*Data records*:
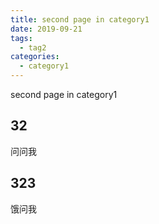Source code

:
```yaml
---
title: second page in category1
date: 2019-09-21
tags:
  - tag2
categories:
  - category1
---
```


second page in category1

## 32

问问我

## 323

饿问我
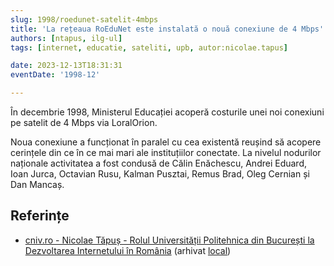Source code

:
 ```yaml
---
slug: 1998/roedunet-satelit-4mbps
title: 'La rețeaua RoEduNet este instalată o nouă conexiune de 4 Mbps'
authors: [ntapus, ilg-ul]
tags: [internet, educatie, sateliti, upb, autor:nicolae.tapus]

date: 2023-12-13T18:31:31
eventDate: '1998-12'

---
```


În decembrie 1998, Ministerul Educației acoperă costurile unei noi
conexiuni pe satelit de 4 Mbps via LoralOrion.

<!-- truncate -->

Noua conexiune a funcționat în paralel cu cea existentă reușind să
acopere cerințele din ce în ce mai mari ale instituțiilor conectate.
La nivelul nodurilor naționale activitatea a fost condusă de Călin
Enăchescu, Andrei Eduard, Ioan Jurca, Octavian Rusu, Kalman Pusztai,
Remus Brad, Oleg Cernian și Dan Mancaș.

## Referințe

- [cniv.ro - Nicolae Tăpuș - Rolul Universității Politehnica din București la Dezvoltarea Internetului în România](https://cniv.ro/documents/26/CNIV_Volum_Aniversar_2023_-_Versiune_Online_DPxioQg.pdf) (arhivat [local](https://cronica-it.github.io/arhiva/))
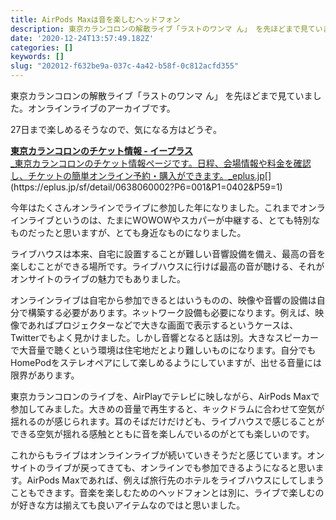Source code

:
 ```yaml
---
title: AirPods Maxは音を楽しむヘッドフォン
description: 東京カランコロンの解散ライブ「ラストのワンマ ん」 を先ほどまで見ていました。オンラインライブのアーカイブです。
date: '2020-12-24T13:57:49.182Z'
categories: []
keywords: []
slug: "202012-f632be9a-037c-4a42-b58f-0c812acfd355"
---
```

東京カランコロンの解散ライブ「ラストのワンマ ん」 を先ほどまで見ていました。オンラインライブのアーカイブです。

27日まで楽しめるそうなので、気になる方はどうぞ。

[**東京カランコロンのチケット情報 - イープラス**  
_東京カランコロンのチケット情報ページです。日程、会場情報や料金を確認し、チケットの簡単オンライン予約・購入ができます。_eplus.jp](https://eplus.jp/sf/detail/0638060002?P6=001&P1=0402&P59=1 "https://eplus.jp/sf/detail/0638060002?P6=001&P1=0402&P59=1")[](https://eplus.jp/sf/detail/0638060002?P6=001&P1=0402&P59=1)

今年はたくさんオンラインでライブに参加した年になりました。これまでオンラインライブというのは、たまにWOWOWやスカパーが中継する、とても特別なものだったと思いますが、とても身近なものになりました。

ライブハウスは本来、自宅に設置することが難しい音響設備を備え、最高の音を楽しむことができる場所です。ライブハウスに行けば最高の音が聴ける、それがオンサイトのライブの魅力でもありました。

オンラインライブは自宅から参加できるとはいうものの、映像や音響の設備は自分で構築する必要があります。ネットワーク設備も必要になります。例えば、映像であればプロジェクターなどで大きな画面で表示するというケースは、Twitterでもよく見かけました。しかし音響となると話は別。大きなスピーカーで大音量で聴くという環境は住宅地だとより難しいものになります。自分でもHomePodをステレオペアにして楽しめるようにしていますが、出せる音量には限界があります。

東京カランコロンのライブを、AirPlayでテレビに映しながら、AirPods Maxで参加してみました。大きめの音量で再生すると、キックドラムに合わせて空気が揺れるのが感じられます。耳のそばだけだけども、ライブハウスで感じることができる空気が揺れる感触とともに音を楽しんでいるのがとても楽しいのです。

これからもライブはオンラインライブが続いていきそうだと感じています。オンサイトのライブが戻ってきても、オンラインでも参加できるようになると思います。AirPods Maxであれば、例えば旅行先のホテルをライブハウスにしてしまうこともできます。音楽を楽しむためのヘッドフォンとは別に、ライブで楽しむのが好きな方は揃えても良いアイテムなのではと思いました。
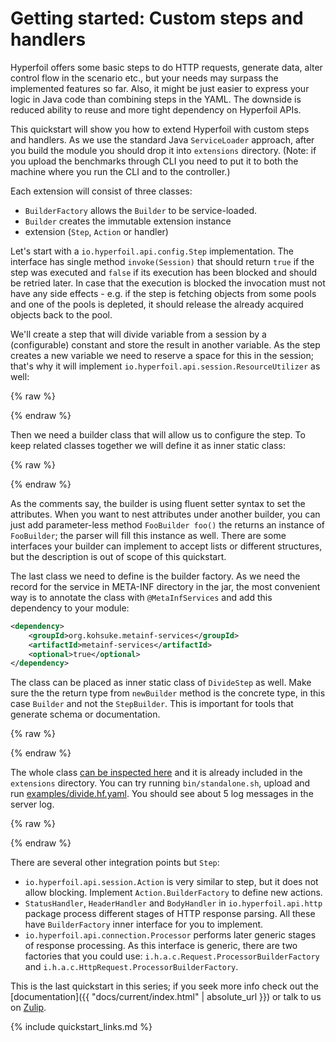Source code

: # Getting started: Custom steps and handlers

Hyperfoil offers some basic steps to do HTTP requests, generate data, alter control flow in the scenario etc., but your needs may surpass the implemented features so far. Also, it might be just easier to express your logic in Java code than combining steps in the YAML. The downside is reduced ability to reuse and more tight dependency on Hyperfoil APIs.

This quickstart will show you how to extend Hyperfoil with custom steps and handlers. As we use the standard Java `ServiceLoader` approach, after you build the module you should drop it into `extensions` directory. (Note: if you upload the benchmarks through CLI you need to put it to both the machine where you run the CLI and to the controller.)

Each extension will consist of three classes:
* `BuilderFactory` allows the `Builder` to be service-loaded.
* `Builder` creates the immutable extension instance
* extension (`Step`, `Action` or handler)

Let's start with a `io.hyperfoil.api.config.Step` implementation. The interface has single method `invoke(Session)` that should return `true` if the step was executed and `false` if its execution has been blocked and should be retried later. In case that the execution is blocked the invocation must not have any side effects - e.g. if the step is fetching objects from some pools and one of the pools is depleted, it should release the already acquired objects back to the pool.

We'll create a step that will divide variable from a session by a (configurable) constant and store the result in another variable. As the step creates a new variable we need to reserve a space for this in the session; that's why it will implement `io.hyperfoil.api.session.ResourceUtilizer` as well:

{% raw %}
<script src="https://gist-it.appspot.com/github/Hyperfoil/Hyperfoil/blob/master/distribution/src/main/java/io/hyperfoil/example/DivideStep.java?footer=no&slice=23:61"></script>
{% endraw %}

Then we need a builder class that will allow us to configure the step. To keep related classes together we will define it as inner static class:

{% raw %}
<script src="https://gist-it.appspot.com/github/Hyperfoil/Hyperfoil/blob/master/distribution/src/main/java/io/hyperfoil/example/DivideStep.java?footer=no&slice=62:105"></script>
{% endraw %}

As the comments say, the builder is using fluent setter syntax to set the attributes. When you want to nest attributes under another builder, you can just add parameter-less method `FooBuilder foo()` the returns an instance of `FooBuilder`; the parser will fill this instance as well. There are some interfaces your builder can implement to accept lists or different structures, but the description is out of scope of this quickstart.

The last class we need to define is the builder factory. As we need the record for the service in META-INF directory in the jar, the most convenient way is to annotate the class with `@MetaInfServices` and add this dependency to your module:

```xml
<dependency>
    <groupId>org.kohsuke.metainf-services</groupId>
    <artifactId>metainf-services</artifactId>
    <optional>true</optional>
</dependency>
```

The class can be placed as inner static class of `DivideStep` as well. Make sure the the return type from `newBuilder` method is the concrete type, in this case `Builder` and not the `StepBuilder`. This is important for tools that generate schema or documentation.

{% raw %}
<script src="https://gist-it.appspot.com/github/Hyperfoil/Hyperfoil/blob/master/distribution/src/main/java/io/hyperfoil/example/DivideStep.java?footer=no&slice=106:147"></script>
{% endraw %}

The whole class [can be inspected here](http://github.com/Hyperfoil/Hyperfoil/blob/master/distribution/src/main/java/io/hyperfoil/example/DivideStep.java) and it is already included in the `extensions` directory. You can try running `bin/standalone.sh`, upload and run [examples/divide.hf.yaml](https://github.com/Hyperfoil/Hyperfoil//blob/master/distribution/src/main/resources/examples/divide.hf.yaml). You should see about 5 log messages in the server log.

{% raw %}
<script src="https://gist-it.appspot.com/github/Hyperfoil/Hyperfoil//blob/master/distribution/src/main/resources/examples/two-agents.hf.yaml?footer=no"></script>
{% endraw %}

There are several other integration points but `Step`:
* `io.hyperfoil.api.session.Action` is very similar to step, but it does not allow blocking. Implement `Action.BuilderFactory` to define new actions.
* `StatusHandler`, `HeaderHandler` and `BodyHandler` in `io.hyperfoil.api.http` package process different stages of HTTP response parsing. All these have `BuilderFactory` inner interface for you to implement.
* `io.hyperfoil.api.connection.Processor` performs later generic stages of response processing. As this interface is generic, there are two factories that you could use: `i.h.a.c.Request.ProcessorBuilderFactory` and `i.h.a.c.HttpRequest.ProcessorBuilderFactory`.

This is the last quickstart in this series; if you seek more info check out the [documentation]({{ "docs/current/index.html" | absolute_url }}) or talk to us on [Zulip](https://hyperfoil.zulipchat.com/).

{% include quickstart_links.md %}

*ABOUT THIS TASK*: Each line from the beginning of the entries up to and including the one containing "conexiuni pe satelit" must be restated exactly. Pictures are to be left out.

*RESULT FOR THIS EXERCISE*:
Source code

:
```yaml
---
title: second page in category1
date: 2019-09-21
tags:
  - tag2
categories:
  - category1
---
```


second page in category1

## 32

问问我

## 323

饿问我
Source code

:
 ```yaml
---
slug: 1998/roedunet-satelit-4mbps
title: 'La rețeaua RoEduNet este instalată o nouă conexiune de 4 Mbps'
authors: [ntapus, ilg-ul]
tags: [internet, educatie, sateliti, upb, autor:nicolae.tapus]

date: 2023-12-13T18:31:31
eventDate: '1998-12'

---
```


În decembrie 1998, Ministerul Educației acoperă costurile unei noi
conexiuni pe satelit de 4 Mbps via LoralOrion.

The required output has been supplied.